- Exercise description: Verbatim repeat, images excluded. Give each entry again as written.

- Available data:
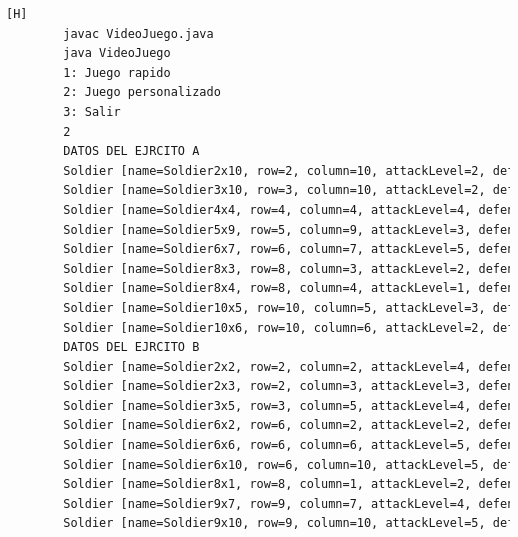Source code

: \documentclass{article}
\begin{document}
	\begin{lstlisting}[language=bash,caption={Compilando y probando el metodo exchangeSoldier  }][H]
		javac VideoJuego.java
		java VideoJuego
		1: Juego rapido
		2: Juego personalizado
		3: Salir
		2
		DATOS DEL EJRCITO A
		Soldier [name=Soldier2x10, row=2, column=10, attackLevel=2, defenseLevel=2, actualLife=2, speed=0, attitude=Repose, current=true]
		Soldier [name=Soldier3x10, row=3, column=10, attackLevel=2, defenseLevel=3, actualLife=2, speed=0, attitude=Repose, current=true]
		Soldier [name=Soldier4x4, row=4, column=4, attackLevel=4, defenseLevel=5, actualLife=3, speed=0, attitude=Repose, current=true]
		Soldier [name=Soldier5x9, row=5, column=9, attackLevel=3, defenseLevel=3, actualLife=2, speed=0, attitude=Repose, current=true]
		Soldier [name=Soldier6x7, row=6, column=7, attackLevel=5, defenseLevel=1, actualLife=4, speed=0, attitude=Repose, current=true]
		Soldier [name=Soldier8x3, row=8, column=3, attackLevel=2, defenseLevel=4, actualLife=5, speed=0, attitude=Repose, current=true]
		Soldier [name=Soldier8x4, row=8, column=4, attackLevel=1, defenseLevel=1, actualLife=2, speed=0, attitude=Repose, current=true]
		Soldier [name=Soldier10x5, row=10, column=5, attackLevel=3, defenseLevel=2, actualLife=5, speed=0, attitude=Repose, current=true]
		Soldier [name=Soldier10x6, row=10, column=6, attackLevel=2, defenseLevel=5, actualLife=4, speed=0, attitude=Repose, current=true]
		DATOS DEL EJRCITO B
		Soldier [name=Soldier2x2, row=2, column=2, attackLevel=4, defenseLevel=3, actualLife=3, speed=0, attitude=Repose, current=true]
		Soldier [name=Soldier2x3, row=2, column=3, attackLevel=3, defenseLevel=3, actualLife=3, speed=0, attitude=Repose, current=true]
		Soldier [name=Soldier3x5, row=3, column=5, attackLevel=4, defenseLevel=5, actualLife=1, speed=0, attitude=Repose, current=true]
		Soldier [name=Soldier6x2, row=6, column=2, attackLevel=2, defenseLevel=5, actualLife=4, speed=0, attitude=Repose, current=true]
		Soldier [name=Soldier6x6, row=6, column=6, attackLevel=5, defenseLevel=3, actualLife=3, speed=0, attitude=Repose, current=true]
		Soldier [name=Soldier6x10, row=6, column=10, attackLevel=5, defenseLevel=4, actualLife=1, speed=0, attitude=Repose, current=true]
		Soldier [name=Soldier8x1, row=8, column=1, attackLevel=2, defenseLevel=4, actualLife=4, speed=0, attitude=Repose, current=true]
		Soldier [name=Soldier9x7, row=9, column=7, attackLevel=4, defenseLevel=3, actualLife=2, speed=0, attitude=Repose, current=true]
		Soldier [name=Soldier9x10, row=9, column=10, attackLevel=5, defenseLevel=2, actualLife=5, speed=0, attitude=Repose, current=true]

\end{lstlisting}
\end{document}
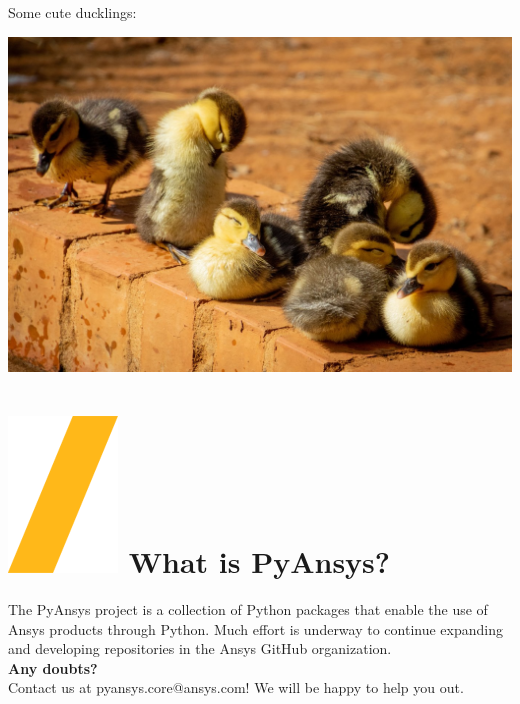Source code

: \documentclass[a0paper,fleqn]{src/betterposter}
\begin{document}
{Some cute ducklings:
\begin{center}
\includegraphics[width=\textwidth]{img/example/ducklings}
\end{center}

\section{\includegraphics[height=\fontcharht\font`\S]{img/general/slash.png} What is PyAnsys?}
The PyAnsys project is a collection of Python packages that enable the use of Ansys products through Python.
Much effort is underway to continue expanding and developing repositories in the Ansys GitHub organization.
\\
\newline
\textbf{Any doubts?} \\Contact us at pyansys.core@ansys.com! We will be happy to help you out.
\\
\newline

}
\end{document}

- Solution for this problem:
Source code

: \documentclass{article}
\begin{document}
	\begin{lstlisting}[language=bash,caption={Compilando y probando el metodo exchangeSoldier  }][H]
		javac VideoJuego.java
		java VideoJuego
		1: Juego rapido
		2: Juego personalizado
		3: Salir
		2
		DATOS DEL EJRCITO A
		Soldier [name=Soldier2x10, row=2, column=10, attackLevel=2, defenseLevel=2, actualLife=2, speed=0, attitude=Repose, current=true]
		Soldier [name=Soldier3x10, row=3, column=10, attackLevel=2, defenseLevel=3, actualLife=2, speed=0, attitude=Repose, current=true]
		Soldier [name=Soldier4x4, row=4, column=4, attackLevel=4, defenseLevel=5, actualLife=3, speed=0, attitude=Repose, current=true]
		Soldier [name=Soldier5x9, row=5, column=9, attackLevel=3, defenseLevel=3, actualLife=2, speed=0, attitude=Repose, current=true]
		Soldier [name=Soldier6x7, row=6, column=7, attackLevel=5, defenseLevel=1, actualLife=4, speed=0, attitude=Repose, current=true]
		Soldier [name=Soldier8x3, row=8, column=3, attackLevel=2, defenseLevel=4, actualLife=5, speed=0, attitude=Repose, current=true]
		Soldier [name=Soldier8x4, row=8, column=4, attackLevel=1, defenseLevel=1, actualLife=2, speed=0, attitude=Repose, current=true]
		Soldier [name=Soldier10x5, row=10, column=5, attackLevel=3, defenseLevel=2, actualLife=5, speed=0, attitude=Repose, current=true]
		Soldier [name=Soldier10x6, row=10, column=6, attackLevel=2, defenseLevel=5, actualLife=4, speed=0, attitude=Repose, current=true]
		DATOS DEL EJRCITO B
		Soldier [name=Soldier2x2, row=2, column=2, attackLevel=4, defenseLevel=3, actualLife=3, speed=0, attitude=Repose, current=true]
		Soldier [name=Soldier2x3, row=2, column=3, attackLevel=3, defenseLevel=3, actualLife=3, speed=0, attitude=Repose, current=true]
		Soldier [name=Soldier3x5, row=3, column=5, attackLevel=4, defenseLevel=5, actualLife=1, speed=0, attitude=Repose, current=true]
		Soldier [name=Soldier6x2, row=6, column=2, attackLevel=2, defenseLevel=5, actualLife=4, speed=0, attitude=Repose, current=true]
		Soldier [name=Soldier6x6, row=6, column=6, attackLevel=5, defenseLevel=3, actualLife=3, speed=0, attitude=Repose, current=true]
		Soldier [name=Soldier6x10, row=6, column=10, attackLevel=5, defenseLevel=4, actualLife=1, speed=0, attitude=Repose, current=true]
		Soldier [name=Soldier8x1, row=8, column=1, attackLevel=2, defenseLevel=4, actualLife=4, speed=0, attitude=Repose, current=true]
		Soldier [name=Soldier9x7, row=9, column=7, attackLevel=4, defenseLevel=3, actualLife=2, speed=0, attitude=Repose, current=true]
		Soldier [name=Soldier9x10, row=9, column=10, attackLevel=5, defenseLevel=2, actualLife=5, speed=0, attitude=Repose, current=true]

\end{lstlisting}
\end{document}
Source code

: \documentclass[a0paper,fleqn]{src/betterposter}
\begin{document}
{Some cute ducklings:
\begin{center}
\includegraphics[width=\textwidth]{img/example/ducklings}
\end{center}

\section{\includegraphics[height=\fontcharht\font`\S]{img/general/slash.png} What is PyAnsys?}
The PyAnsys project is a collection of Python packages that enable the use of Ansys products through Python.
Much effort is underway to continue expanding and developing repositories in the Ansys GitHub organization.
\\
\newline
\textbf{Any doubts?} \\Contact us at pyansys.core@ansys.com! We will be happy to help you out.
\\
\newline

}
\end{document}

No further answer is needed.